### Activity
Scan the records beneath this line for the line holding "### Resource" and the line holding "virtual data structure.", then transcribe exactly those two and all lines between.

##############################

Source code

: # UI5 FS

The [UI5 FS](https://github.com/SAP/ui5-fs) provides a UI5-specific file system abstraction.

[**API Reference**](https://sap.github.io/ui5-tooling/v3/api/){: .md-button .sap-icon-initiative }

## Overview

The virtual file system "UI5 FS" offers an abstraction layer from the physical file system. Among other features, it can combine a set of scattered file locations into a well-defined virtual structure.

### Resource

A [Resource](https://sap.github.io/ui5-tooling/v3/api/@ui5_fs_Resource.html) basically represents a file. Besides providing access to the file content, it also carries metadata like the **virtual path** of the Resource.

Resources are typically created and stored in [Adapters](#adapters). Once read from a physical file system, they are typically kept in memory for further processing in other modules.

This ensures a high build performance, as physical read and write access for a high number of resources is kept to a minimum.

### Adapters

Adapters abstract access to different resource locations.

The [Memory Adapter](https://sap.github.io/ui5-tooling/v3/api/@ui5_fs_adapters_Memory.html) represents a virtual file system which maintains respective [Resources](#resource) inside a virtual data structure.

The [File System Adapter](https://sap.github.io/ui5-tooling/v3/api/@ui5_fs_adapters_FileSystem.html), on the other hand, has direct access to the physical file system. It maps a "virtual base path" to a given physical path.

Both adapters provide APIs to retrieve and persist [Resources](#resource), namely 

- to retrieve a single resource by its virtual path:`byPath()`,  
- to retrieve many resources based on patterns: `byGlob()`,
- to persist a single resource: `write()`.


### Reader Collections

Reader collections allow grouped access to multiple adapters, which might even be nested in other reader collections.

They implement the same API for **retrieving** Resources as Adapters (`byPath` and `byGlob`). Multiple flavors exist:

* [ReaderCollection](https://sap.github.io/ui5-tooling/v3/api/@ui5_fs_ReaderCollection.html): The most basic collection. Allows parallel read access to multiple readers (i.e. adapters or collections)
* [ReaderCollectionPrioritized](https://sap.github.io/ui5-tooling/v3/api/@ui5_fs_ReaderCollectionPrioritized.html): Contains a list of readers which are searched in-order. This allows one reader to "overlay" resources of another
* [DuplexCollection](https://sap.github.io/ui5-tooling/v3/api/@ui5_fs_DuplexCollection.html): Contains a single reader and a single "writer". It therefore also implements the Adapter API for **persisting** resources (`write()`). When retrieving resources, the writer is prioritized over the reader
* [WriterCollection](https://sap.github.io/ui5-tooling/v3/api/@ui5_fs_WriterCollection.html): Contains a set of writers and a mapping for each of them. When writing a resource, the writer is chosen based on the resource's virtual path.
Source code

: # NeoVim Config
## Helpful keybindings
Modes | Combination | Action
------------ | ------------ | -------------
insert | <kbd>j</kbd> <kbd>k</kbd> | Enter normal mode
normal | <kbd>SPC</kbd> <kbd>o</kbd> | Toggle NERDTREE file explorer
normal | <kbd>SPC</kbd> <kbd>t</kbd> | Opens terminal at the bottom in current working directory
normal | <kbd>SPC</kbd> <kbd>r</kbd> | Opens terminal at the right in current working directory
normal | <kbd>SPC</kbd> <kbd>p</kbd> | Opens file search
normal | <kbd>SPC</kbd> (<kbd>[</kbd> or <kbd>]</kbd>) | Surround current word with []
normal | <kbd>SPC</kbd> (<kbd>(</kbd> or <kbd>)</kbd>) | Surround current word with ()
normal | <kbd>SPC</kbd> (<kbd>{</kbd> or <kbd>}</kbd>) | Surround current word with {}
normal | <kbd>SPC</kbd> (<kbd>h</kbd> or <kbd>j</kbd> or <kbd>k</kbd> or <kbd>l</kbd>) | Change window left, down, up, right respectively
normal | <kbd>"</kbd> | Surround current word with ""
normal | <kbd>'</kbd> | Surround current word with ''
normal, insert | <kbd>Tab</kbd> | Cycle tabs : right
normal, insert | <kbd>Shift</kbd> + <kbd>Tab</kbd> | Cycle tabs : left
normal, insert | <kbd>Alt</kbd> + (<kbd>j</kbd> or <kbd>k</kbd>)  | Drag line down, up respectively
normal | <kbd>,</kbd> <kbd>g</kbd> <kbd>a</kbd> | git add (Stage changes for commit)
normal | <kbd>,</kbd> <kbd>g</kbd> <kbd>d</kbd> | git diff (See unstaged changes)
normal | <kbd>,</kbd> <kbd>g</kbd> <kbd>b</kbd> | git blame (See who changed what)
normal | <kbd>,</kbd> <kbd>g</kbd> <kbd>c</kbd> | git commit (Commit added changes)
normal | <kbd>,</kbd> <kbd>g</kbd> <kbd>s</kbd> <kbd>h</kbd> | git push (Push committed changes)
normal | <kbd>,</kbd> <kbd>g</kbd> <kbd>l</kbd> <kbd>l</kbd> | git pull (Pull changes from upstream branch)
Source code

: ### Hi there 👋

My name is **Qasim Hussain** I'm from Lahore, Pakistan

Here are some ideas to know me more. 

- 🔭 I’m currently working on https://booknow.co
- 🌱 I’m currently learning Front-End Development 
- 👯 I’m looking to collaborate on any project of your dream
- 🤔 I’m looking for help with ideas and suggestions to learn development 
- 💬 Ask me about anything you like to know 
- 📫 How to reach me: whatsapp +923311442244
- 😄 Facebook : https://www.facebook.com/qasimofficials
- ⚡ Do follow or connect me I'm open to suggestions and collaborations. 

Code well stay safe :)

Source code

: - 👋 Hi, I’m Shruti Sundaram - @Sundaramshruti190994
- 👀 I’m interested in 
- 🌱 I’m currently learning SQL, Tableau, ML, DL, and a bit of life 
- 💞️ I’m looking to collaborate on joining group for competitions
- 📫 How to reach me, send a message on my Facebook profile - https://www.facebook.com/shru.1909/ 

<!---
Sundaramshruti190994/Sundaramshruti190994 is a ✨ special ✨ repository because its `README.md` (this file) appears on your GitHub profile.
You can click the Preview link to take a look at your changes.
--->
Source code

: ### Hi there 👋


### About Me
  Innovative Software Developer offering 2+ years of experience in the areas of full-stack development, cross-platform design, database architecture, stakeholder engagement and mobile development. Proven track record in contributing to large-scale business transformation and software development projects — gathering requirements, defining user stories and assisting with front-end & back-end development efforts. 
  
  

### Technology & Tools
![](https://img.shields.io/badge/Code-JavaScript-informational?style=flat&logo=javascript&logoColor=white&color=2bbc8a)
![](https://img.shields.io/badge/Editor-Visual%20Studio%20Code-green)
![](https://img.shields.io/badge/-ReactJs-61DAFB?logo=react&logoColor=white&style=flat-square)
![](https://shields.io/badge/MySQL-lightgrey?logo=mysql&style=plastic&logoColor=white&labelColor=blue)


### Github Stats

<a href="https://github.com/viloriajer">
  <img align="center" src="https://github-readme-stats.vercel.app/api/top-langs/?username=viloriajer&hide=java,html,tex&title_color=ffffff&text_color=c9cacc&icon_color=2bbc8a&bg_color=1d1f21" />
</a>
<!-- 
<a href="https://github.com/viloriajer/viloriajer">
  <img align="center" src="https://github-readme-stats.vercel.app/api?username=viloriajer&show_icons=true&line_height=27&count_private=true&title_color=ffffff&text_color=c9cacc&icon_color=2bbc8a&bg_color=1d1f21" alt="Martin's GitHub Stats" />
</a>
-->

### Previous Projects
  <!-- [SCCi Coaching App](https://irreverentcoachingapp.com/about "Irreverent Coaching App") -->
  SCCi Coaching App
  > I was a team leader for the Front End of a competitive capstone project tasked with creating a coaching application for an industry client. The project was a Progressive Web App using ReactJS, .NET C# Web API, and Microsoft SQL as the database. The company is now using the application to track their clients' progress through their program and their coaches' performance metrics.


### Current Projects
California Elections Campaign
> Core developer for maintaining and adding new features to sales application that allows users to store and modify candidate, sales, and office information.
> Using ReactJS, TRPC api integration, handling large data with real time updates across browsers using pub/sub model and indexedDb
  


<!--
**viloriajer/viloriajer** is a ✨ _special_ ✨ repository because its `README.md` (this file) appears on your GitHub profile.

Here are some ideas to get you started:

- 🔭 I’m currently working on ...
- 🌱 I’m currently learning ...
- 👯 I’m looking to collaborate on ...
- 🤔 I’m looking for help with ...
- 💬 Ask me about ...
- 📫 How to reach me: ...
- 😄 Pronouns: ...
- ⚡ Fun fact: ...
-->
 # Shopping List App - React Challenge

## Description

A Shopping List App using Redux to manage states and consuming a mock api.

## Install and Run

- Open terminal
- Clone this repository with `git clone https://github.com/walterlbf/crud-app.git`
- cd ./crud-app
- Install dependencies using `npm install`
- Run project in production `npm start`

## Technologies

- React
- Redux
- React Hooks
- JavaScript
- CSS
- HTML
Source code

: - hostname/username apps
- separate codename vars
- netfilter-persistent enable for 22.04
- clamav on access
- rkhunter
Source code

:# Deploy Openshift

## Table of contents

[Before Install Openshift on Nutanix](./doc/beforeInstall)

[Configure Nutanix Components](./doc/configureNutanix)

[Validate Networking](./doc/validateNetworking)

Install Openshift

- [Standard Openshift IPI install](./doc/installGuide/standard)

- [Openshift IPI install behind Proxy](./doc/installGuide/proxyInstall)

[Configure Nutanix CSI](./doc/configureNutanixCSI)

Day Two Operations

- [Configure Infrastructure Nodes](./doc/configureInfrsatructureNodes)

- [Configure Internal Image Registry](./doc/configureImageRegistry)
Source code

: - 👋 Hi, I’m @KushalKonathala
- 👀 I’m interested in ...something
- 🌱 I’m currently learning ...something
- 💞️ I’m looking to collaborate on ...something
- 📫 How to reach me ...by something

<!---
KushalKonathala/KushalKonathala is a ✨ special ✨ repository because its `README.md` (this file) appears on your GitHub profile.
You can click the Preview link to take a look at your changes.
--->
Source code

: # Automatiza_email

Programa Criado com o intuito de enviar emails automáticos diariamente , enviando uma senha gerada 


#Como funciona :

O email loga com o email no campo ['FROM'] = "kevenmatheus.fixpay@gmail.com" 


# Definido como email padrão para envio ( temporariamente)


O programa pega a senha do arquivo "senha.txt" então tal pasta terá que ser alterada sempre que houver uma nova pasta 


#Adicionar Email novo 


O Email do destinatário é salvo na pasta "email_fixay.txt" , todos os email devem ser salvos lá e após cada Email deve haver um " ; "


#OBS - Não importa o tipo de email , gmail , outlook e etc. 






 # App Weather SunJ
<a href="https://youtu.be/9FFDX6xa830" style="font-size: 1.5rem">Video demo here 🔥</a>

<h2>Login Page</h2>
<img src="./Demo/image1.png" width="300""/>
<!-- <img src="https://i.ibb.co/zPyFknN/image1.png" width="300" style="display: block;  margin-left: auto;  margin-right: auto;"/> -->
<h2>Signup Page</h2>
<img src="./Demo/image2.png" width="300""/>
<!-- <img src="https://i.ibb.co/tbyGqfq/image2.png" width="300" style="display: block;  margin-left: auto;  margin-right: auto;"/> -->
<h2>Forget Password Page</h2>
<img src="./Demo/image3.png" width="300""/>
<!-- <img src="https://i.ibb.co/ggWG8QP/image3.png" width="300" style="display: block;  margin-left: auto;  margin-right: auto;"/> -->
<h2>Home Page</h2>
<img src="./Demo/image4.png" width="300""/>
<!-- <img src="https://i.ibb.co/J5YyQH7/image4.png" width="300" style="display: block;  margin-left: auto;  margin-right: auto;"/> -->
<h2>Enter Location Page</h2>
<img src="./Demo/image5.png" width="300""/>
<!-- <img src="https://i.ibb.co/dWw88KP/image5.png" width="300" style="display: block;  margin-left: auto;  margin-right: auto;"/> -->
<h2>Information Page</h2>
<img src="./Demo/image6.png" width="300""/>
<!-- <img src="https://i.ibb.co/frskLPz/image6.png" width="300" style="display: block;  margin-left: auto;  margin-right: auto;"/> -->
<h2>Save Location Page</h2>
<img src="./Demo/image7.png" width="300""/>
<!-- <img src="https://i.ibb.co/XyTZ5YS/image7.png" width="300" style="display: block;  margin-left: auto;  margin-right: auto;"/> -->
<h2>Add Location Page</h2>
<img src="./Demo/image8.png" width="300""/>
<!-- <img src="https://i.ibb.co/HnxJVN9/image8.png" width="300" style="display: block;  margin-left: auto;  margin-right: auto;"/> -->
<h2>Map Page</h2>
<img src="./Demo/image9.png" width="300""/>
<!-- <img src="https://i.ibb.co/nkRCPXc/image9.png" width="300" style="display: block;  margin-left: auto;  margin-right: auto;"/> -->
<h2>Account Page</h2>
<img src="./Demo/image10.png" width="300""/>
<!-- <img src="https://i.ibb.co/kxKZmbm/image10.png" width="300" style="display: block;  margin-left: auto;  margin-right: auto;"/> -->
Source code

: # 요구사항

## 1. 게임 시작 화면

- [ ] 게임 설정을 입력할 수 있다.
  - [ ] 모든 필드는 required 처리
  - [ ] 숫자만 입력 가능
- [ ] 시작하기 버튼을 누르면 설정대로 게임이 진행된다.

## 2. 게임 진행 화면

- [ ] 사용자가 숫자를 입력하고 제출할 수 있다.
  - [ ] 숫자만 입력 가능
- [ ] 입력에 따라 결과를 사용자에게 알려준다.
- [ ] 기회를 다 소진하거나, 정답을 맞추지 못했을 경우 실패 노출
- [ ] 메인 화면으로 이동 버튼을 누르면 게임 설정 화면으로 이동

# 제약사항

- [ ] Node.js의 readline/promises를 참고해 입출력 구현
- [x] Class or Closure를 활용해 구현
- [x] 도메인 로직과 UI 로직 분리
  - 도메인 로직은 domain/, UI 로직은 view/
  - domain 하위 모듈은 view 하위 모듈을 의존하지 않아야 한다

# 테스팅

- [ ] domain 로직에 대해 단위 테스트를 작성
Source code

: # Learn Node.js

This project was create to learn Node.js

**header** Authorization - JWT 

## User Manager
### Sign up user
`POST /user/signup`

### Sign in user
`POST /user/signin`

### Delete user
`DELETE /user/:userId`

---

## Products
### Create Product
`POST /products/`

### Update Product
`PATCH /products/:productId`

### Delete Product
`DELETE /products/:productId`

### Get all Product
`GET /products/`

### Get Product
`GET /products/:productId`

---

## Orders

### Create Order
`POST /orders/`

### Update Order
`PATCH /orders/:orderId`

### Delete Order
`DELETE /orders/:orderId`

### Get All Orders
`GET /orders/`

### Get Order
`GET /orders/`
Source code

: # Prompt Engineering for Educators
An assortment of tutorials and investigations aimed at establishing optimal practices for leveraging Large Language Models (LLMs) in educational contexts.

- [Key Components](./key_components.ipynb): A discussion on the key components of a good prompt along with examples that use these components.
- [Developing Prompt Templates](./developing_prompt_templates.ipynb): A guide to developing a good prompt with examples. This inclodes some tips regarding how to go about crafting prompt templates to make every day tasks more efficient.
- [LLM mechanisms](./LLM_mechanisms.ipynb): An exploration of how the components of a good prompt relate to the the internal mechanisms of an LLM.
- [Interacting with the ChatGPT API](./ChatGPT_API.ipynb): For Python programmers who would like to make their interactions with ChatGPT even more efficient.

##############################

### Result below
### Resource

A [Resource](https://sap.github.io/ui5-tooling/v3/api/@ui5_fs_Resource.html) basically represents a file. Besides providing access to the file content, it also carries metadata like the **virtual path** of the Resource.

Resources are typically created and stored in [Adapters](#adapters). Once read from a physical file system, they are typically kept in memory for further processing in other modules.

This ensures a high build performance, as physical read and write access for a high number of resources is kept to a minimum.

### Adapters

Adapters abstract access to different resource locations.

The [Memory Adapter](https://sap.github.io/ui5-tooling/v3/api/@ui5_fs_adapters_Memory.html) represents a virtual file system which maintains respective [Resources](#resource) inside a virtual data structure.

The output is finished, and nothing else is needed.